Le cinéaste part de l’idée que la Révolution Mexicaine constitue un exemple pour mieux comprendre les défaites des luttes de libération du continent latino-américain des années 60. La récupération des idéaux de la Révolution par le PRI (Parti Révolutionnaire Institutionnel, au pouvoir fédéral de 1934 à 2000…  puis depuis 2012) y est nettement déclinée. Le documentaire Raymundo revient ainsi sur la genèse du film, tout en rappelant le souhait de Gleyzer de définir précisément un projet socialiste, avant que les idéaux partent en lambeaux dans l’institutionnalisation pseudo-révolutionnaire et autres manigances bureaucratiques.

Un film coup de poing réalisé en période électorale mexicaine et qui aborde de front la condition paysanne et indigène, pour finir, en montage photos, sur la « putréfaction » de la révolution congelée écrasant le mouvement étudiant de 1968 lors du massacre de Tlatelolco (des centaines de morts). L’alternance d’images d’archives (surtout dans la première moitié) avec la situation de 1970 (et une voix off engagée, parfois ironique) oriente le sentiment de révolution trahie, bien qu’elle revienne dans tous les discours politiques et constitue le socle du grand parti au pouvoir, tout comme dans la mémoire collective.

L’introduction donne le ton et tout y est : présence du peuple sous forme de liesse populaire, banderoles  discours politiques engageant l’espoir… Des leitmotiv qui apparaissent vont être examinés dans la suite du film : la terre, l’éducation, la liberté et les indigènes. Le lieu de cette scène introductive est situé dans une zone particulièrement pauvre et marginale du Mexique, soit Mezquital Valley dans l’Etat d’Hidalgo. Alors viennent les premières images d’archives de la Révolution Zapatiste, tandis que la voix off annonce que « la Révolution était bientôt trahi » – s’en suit un retour dans le présent avec le drapeau mexicain, PRI en énorme et portrait d’Echeverria au centre… Gleyzer a amorcé une première fissure, et toute cette scène introductive va être démolie par la suite du film. Je n’ai pu m’empêcher de penser ici à Terre en transe de Glauber Rocha (1967), qui fustige également ces rassemblements politiques et « populaires », où les pancartes y sont même vierges de slogans, comme pour mieux signifier le vide révolutionnaire engendré par le pouvoir et ses prétendants (et un peuple absent).

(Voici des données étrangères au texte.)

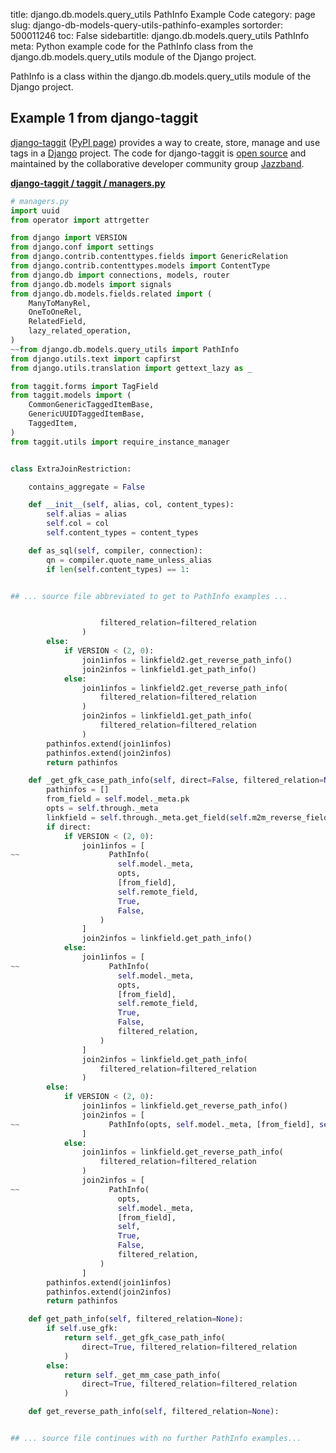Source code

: title: django.db.models.query_utils PathInfo Example Code
category: page
slug: django-db-models-query-utils-pathinfo-examples
sortorder: 500011246
toc: False
sidebartitle: django.db.models.query_utils PathInfo
meta: Python example code for the PathInfo class from the django.db.models.query_utils module of the Django project.


PathInfo is a class within the django.db.models.query_utils module of the Django project.


## Example 1 from django-taggit
[django-taggit](https://github.com/jazzband/django-taggit/)
([PyPI page](https://pypi.org/project/django-taggit/)) provides a way
to create, store, manage and use tags in a [Django](/django.html) project.
The code for django-taggit is
[open source](https://github.com/jazzband/django-taggit/blob/master/LICENSE)
and maintained by the collaborative developer community group
[Jazzband](https://jazzband.co/).

[**django-taggit / taggit / managers.py**](https://github.com/jazzband/django-taggit/blob/master/taggit/./managers.py)

```python
# managers.py
import uuid
from operator import attrgetter

from django import VERSION
from django.conf import settings
from django.contrib.contenttypes.fields import GenericRelation
from django.contrib.contenttypes.models import ContentType
from django.db import connections, models, router
from django.db.models import signals
from django.db.models.fields.related import (
    ManyToManyRel,
    OneToOneRel,
    RelatedField,
    lazy_related_operation,
)
~~from django.db.models.query_utils import PathInfo
from django.utils.text import capfirst
from django.utils.translation import gettext_lazy as _

from taggit.forms import TagField
from taggit.models import (
    CommonGenericTaggedItemBase,
    GenericUUIDTaggedItemBase,
    TaggedItem,
)
from taggit.utils import require_instance_manager


class ExtraJoinRestriction:

    contains_aggregate = False

    def __init__(self, alias, col, content_types):
        self.alias = alias
        self.col = col
        self.content_types = content_types

    def as_sql(self, compiler, connection):
        qn = compiler.quote_name_unless_alias
        if len(self.content_types) == 1:


## ... source file abbreviated to get to PathInfo examples ...


                    filtered_relation=filtered_relation
                )
        else:
            if VERSION < (2, 0):
                join1infos = linkfield2.get_reverse_path_info()
                join2infos = linkfield1.get_path_info()
            else:
                join1infos = linkfield2.get_reverse_path_info(
                    filtered_relation=filtered_relation
                )
                join2infos = linkfield1.get_path_info(
                    filtered_relation=filtered_relation
                )
        pathinfos.extend(join1infos)
        pathinfos.extend(join2infos)
        return pathinfos

    def _get_gfk_case_path_info(self, direct=False, filtered_relation=None):
        pathinfos = []
        from_field = self.model._meta.pk
        opts = self.through._meta
        linkfield = self.through._meta.get_field(self.m2m_reverse_field_name())
        if direct:
            if VERSION < (2, 0):
                join1infos = [
~~                    PathInfo(
                        self.model._meta,
                        opts,
                        [from_field],
                        self.remote_field,
                        True,
                        False,
                    )
                ]
                join2infos = linkfield.get_path_info()
            else:
                join1infos = [
~~                    PathInfo(
                        self.model._meta,
                        opts,
                        [from_field],
                        self.remote_field,
                        True,
                        False,
                        filtered_relation,
                    )
                ]
                join2infos = linkfield.get_path_info(
                    filtered_relation=filtered_relation
                )
        else:
            if VERSION < (2, 0):
                join1infos = linkfield.get_reverse_path_info()
                join2infos = [
~~                    PathInfo(opts, self.model._meta, [from_field], self, True, False)
                ]
            else:
                join1infos = linkfield.get_reverse_path_info(
                    filtered_relation=filtered_relation
                )
                join2infos = [
~~                    PathInfo(
                        opts,
                        self.model._meta,
                        [from_field],
                        self,
                        True,
                        False,
                        filtered_relation,
                    )
                ]
        pathinfos.extend(join1infos)
        pathinfos.extend(join2infos)
        return pathinfos

    def get_path_info(self, filtered_relation=None):
        if self.use_gfk:
            return self._get_gfk_case_path_info(
                direct=True, filtered_relation=filtered_relation
            )
        else:
            return self._get_mm_case_path_info(
                direct=True, filtered_relation=filtered_relation
            )

    def get_reverse_path_info(self, filtered_relation=None):


## ... source file continues with no further PathInfo examples...

```

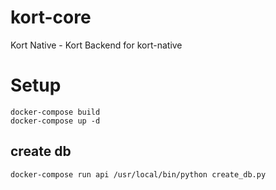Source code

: # kort-core
Kort Native - Kort Backend for kort-native


# Setup

```shell
docker-compose build
docker-compose up -d
```

## create db

```shell
docker-compose run api /usr/local/bin/python create_db.py
```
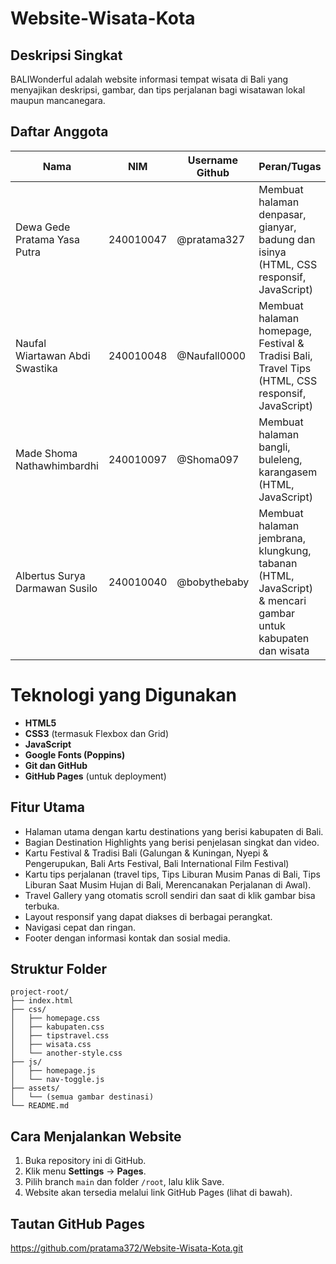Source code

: # Website-Wisata-Kota

## Deskripsi Singkat
BALIWonderful adalah website informasi tempat wisata di Bali yang menyajikan deskripsi, gambar, dan tips perjalanan bagi wisatawan lokal maupun mancanegara.

## Daftar Anggota
| Nama                            | NIM        | Username Github    |  Peran/Tugas                                        |
|---------------------------------|------------|--------------------|-----------------------------------------------------|
| Dewa Gede Pratama Yasa Putra    | 240010047  | @pratama327        |  Membuat halaman denpasar, gianyar, badung dan isinya (HTML, CSS responsif, JavaScript) |
| Naufal Wiartawan Abdi Swastika  | 240010048  | @Naufall0000       |  Membuat halaman homepage, Festival & Tradisi Bali, Travel Tips (HTML, CSS responsif, JavaScript) |
| Made Shoma Nathawhimbardhi      | 240010097  | @Shoma097          |  Membuat halaman bangli, buleleng, karangasem (HTML, JavaScript)  |                                   
| Albertus Surya Darmawan Susilo  | 240010040  | @bobythebaby       |  Membuat halaman jembrana, klungkung, tabanan (HTML, JavaScript) & mencari gambar untuk kabupaten dan wisata  |

# Teknologi yang Digunakan
- **HTML5**
- **CSS3** (termasuk Flexbox dan Grid)
- **JavaScript**
- **Google Fonts (Poppins)**
- **Git dan GitHub**
- **GitHub Pages** (untuk deployment)

## Fitur Utama
- Halaman utama dengan kartu destinations yang berisi kabupaten di Bali.
- Bagian Destination Highlights yang berisi penjelasan singkat dan video.
- Kartu Festival & Tradisi Bali (Galungan & Kuningan, Nyepi & Pengerupukan, Bali Arts Festival, Bali International Film Festival)
- Kartu tips perjalanan (travel tips, Tips Liburan Musim Panas di Bali, Tips Liburan Saat Musim Hujan   di Bali, Merencanakan Perjalanan di Awal).
- Travel Gallery yang otomatis scroll sendiri dan saat di klik gambar bisa terbuka.
- Layout responsif yang dapat diakses di berbagai perangkat.
- Navigasi cepat dan ringan.
- Footer dengan informasi kontak dan sosial media.

## Struktur Folder

```plaintext
project-root/
├── index.html
├── css/
│   ├── homepage.css
│   ├── kabupaten.css
│   ├── tipstravel.css
│   ├── wisata.css
│   └── another-style.css
├── js/
│   ├── homepage.js
│   └── nav-toggle.js
├── assets/
│   └── (semua gambar destinasi)
└── README.md
```

## Cara Menjalankan Website
1. Buka repository ini di GitHub.
2. Klik menu **Settings** → **Pages**.
3. Pilih branch `main` dan folder `/root`, lalu klik Save.
4. Website akan tersedia melalui link GitHub Pages (lihat di bawah).

## Tautan GitHub Pages
https://github.com/pratama372/Website-Wisata-Kota.git
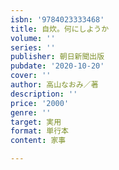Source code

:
 ```yaml
---
isbn: '9784023333468'
title: 自炊。何にしようか
volume: ''
series: ''
publisher: 朝日新聞出版
pubdate: '2020-10-20'
cover: ''
author: 高山なおみ／著
description: ''
price: '2000'
genre: ''
target: 実用
format: 単行本
content: 家事

---
```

L’entrée en matière de Gleyzer signale une démystification totale du pouvoir en place, comme Rocha pulvérisa le régime politique au Brésil, empreint d’autoritarisme et de dictature, de mass media émergents et de capitalisme… :

 

Tout en refaisant un petit historique de la révolution mexicaine, Gleyzer donne la parole à des paysans, des indiens… qui démontent, en fin de compte, les pseudos acquis. Le slogan révolutionnaire est toujours là, y compris parmi les paysans filmés, tel le « Land and Freedom » (formule exprimée par Zapata dans la mémoire collective, mais en fait par un syndicaliste). Les détails et récits de conditions de vie dénotent toute la trahison, ainsi ce paysan qui confirme qu’il a la terre… mais qu’il ne dispose pas des fruits de son travail. Une des premières conséquences de la réforme agraire de Carranza : l’éjido; soit l’interdiction de disposer de sa production. L’esclavage a beau être aboli, une nouvelle exploitation survient. Ainsi un exemple ici de la récupération d’une formule révolutionnaire à l’opposé de l’idéal de départ, et aux retombées semblables en terme de misère. Le titre du film vient d’un paysan qui exprime la trahison et appelle à écraser le présent, à un changement et à tout recommencer.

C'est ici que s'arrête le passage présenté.